(Source data)
++++++++++++++++++++

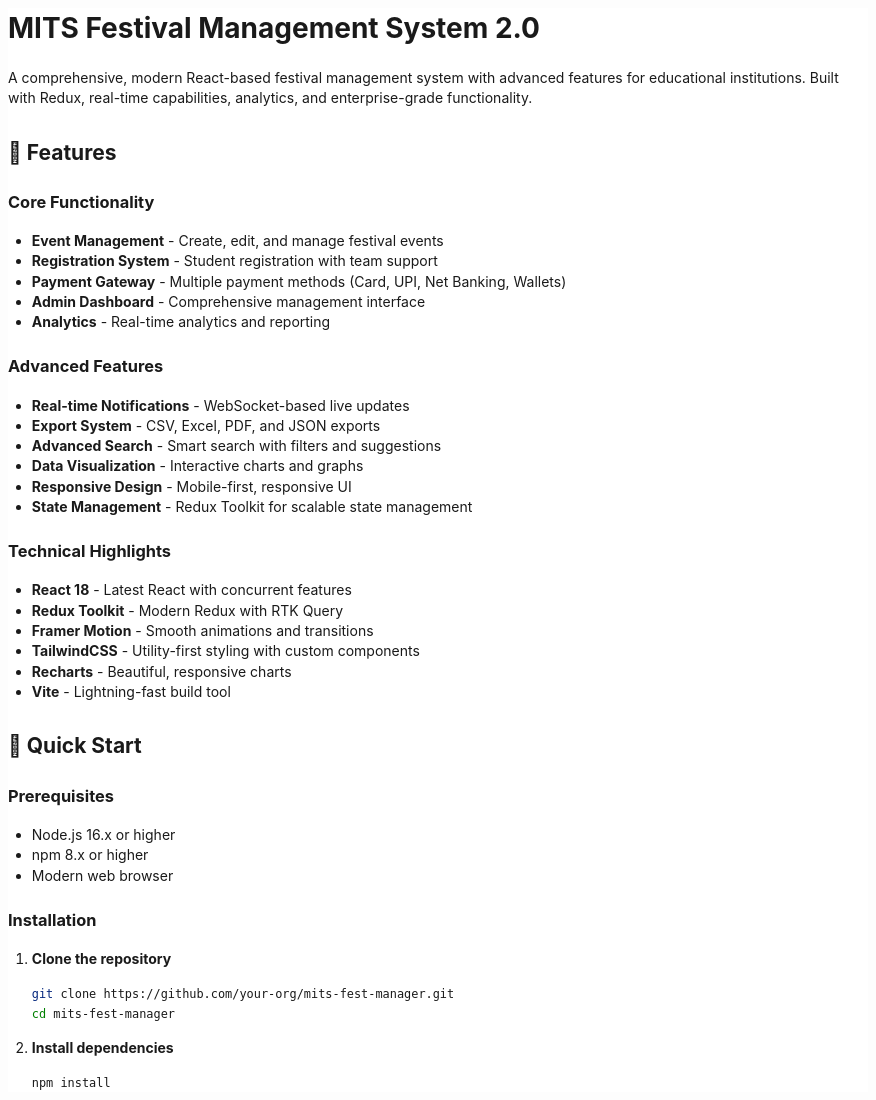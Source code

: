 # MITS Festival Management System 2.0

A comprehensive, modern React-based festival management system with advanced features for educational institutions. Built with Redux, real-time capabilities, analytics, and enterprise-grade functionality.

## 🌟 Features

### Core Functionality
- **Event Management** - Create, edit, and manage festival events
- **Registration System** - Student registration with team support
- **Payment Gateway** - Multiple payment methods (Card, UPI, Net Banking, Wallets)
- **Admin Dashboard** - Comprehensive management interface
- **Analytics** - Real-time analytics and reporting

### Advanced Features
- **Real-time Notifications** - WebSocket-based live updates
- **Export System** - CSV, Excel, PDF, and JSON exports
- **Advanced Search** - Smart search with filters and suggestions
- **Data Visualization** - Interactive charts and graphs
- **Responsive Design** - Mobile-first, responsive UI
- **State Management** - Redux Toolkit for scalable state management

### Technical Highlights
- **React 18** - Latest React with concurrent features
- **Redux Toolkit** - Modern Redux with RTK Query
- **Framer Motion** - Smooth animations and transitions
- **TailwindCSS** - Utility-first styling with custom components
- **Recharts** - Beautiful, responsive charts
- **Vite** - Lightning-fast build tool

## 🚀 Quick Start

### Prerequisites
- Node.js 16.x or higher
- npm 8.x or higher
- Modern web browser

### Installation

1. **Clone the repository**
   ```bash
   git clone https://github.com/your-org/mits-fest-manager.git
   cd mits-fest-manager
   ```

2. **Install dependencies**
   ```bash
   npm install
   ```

++++++++++++++++++++

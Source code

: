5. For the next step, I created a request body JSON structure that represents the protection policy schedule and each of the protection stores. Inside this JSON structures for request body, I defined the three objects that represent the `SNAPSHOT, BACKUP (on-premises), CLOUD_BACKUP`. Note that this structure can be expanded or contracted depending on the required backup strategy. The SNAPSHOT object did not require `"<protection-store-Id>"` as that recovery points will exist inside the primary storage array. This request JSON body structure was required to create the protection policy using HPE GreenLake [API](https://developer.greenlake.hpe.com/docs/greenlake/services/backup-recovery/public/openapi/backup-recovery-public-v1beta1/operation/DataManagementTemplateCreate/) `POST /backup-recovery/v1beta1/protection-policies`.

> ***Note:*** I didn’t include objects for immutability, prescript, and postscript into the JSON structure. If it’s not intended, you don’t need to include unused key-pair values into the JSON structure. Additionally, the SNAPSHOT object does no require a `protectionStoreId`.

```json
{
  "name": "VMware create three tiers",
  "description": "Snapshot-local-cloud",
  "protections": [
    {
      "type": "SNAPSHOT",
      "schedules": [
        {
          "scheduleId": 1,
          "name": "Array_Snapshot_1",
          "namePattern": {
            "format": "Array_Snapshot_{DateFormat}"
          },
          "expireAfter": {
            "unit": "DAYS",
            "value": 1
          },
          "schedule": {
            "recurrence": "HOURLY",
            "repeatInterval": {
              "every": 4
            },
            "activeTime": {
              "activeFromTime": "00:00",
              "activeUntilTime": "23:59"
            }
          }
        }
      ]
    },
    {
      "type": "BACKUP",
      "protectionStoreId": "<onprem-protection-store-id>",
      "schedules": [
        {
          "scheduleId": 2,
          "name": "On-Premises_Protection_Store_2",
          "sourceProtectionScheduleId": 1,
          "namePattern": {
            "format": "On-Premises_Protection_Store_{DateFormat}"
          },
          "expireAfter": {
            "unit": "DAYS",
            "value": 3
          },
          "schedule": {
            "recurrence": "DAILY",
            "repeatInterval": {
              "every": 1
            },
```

++++++++++++++++++++

Description of the task = Identify each line in the records above that contains the word "format", and copy it out in full.

Task solution =
            "format": "Array_Snapshot_{DateFormat}"
            "format": "On-Premises_Protection_Store_{DateFormat}"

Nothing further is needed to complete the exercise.